_The problem:_
Find the word "server" in the listing; pull out each line holding it.

_Dataset excerpts:_
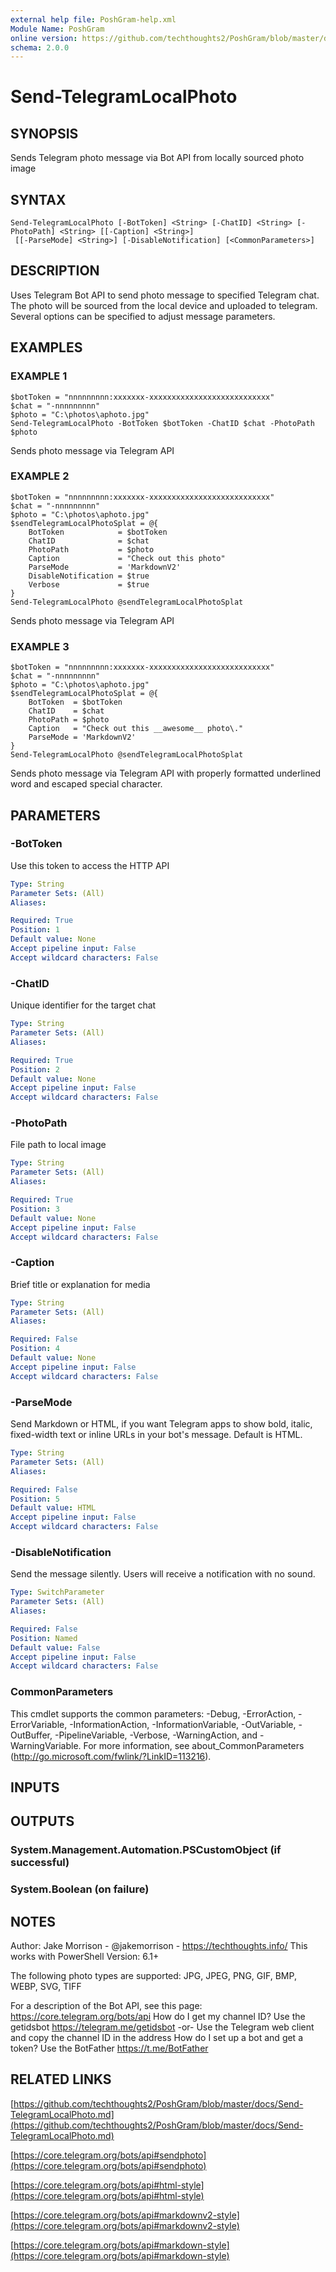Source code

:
 ```yaml
---
external help file: PoshGram-help.xml
Module Name: PoshGram
online version: https://github.com/techthoughts2/PoshGram/blob/master/docs/Send-TelegramLocalPhoto.md
schema: 2.0.0
---
```


# Send-TelegramLocalPhoto

## SYNOPSIS
Sends Telegram photo message via Bot API from locally sourced photo image

## SYNTAX

```
Send-TelegramLocalPhoto [-BotToken] <String> [-ChatID] <String> [-PhotoPath] <String> [[-Caption] <String>]
 [[-ParseMode] <String>] [-DisableNotification] [<CommonParameters>]
```

## DESCRIPTION
Uses Telegram Bot API to send photo message to specified Telegram chat.
The photo will be sourced from the local device and uploaded to telegram.
Several options can be specified to adjust message parameters.

## EXAMPLES

### EXAMPLE 1
```
$botToken = "nnnnnnnnn:xxxxxxx-xxxxxxxxxxxxxxxxxxxxxxxxxxx"
$chat = "-nnnnnnnnn"
$photo = "C:\photos\aphoto.jpg"
Send-TelegramLocalPhoto -BotToken $botToken -ChatID $chat -PhotoPath $photo
```

Sends photo message via Telegram API

### EXAMPLE 2
```
$botToken = "nnnnnnnnn:xxxxxxx-xxxxxxxxxxxxxxxxxxxxxxxxxxx"
$chat = "-nnnnnnnnn"
$photo = "C:\photos\aphoto.jpg"
$sendTelegramLocalPhotoSplat = @{
    BotToken            = $botToken
    ChatID              = $chat
    PhotoPath           = $photo
    Caption             = "Check out this photo"
    ParseMode           = 'MarkdownV2'
    DisableNotification = $true
    Verbose             = $true
}
Send-TelegramLocalPhoto @sendTelegramLocalPhotoSplat
```

Sends photo message via Telegram API

### EXAMPLE 3
```
$botToken = "nnnnnnnnn:xxxxxxx-xxxxxxxxxxxxxxxxxxxxxxxxxxx"
$chat = "-nnnnnnnnn"
$photo = "C:\photos\aphoto.jpg"
$sendTelegramLocalPhotoSplat = @{
    BotToken  = $botToken
    ChatID    = $chat
    PhotoPath = $photo
    Caption   = "Check out this __awesome__ photo\."
    ParseMode = 'MarkdownV2'
}
Send-TelegramLocalPhoto @sendTelegramLocalPhotoSplat
```

Sends photo message via Telegram API with properly formatted underlined word and escaped special character.

## PARAMETERS

### -BotToken
Use this token to access the HTTP API

```yaml
Type: String
Parameter Sets: (All)
Aliases:

Required: True
Position: 1
Default value: None
Accept pipeline input: False
Accept wildcard characters: False
```

### -ChatID
Unique identifier for the target chat

```yaml
Type: String
Parameter Sets: (All)
Aliases:

Required: True
Position: 2
Default value: None
Accept pipeline input: False
Accept wildcard characters: False
```

### -PhotoPath
File path to local image

```yaml
Type: String
Parameter Sets: (All)
Aliases:

Required: True
Position: 3
Default value: None
Accept pipeline input: False
Accept wildcard characters: False
```

### -Caption
Brief title or explanation for media

```yaml
Type: String
Parameter Sets: (All)
Aliases:

Required: False
Position: 4
Default value: None
Accept pipeline input: False
Accept wildcard characters: False
```

### -ParseMode
Send Markdown or HTML, if you want Telegram apps to show bold, italic, fixed-width text or inline URLs in your bot's message.
Default is HTML.

```yaml
Type: String
Parameter Sets: (All)
Aliases:

Required: False
Position: 5
Default value: HTML
Accept pipeline input: False
Accept wildcard characters: False
```

### -DisableNotification
Send the message silently.
Users will receive a notification with no sound.

```yaml
Type: SwitchParameter
Parameter Sets: (All)
Aliases:

Required: False
Position: Named
Default value: False
Accept pipeline input: False
Accept wildcard characters: False
```

### CommonParameters
This cmdlet supports the common parameters: -Debug, -ErrorAction, -ErrorVariable, -InformationAction, -InformationVariable, -OutVariable, -OutBuffer, -PipelineVariable, -Verbose, -WarningAction, and -WarningVariable.
For more information, see about_CommonParameters (http://go.microsoft.com/fwlink/?LinkID=113216).

## INPUTS

## OUTPUTS

### System.Management.Automation.PSCustomObject (if successful)
### System.Boolean (on failure)
## NOTES
Author: Jake Morrison - @jakemorrison - https://techthoughts.info/
This works with PowerShell Version: 6.1+

The following photo types are supported:
JPG, JPEG, PNG, GIF, BMP, WEBP, SVG, TIFF

For a description of the Bot API, see this page: https://core.telegram.org/bots/api
How do I get my channel ID?
Use the getidsbot https://telegram.me/getidsbot  -or-  Use the Telegram web client and copy the channel ID in the address
How do I set up a bot and get a token?
Use the BotFather https://t.me/BotFather

## RELATED LINKS

[https://github.com/techthoughts2/PoshGram/blob/master/docs/Send-TelegramLocalPhoto.md](https://github.com/techthoughts2/PoshGram/blob/master/docs/Send-TelegramLocalPhoto.md)

[https://core.telegram.org/bots/api#sendphoto](https://core.telegram.org/bots/api#sendphoto)

[https://core.telegram.org/bots/api#html-style](https://core.telegram.org/bots/api#html-style)

[https://core.telegram.org/bots/api#markdownv2-style](https://core.telegram.org/bots/api#markdownv2-style)

[https://core.telegram.org/bots/api#markdown-style](https://core.telegram.org/bots/api#markdown-style)

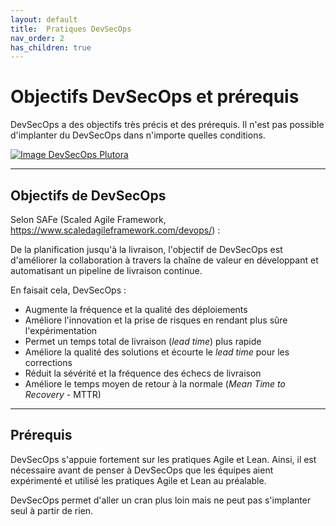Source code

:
 ```yaml
---
layout: default
title:  Pratiques DevSecOps
nav_order: 2
has_children: true
---
```


# Objectifs DevSecOps et prérequis

DevSecOps a des objectifs très précis et des prérequis.
Il n'est pas possible d'implanter du DevSecOps dans n'importe quelles conditions.

[![Image DevSecOps Plutora](https://www.plutora.com/wp-content/uploads/2019/03/DevSecOps-Diagram.png)](https://www.plutora.com/blog/devsecops-guide)

---

## Objectifs de DevSecOps

Selon SAFe (Scaled Agile Framework,
<https://www.scaledagileframework.com/devops/>) :

De la planification jusqu'à la livraison, l'objectif de DevSecOps est
d'améliorer la collaboration à travers la chaîne de valeur en développant et
automatisant un pipeline de livraison continue.

En faisait cela, DevSecOps :

- Augmente la fréquence et la qualité des déploiements
- Améliore l'innovation et la prise de risques en rendant plus sûre
l'expérimentation
- Permet un temps total de livraison (_lead time_) plus rapide
- Améliore la qualité des solutions et écourte le _lead time_ pour les
corrections
- Réduit la sévérité et la fréquence des échecs de livraison
- Améliore le temps moyen de retour à la normale (_Mean Time to Recovery_ -
MTTR)

---

## Prérequis

DevSecOps s'appuie fortement sur les pratiques Agile et Lean.
Ainsi, il est nécessaire avant de penser à DevSecOps que les équipes aient
expérimenté et utilisé les pratiques Agile et Lean au préalable.

DevSecOps permet d'aller un cran plus loin mais ne peut pas s'implanter seul à
partir de rien.

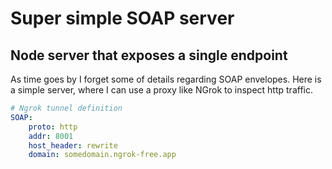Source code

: # Super simple SOAP server

## Node server that exposes a single endpoint

As time goes by I forget some of details regarding SOAP envelopes. 
Here is a simple server, where I can use a proxy like NGrok to inspect http traffic.

``` yaml
# Ngrok tunnel definition 
SOAP:
    proto: http
    addr: 8001
    host_header: rewrite
    domain: somedomain.ngrok-free.app
```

_Solved exercise:_
: # Super simple SOAP server
## Node server that exposes a single endpoint
Here is a simple server, where I can use a proxy like NGrok to inspect http traffic.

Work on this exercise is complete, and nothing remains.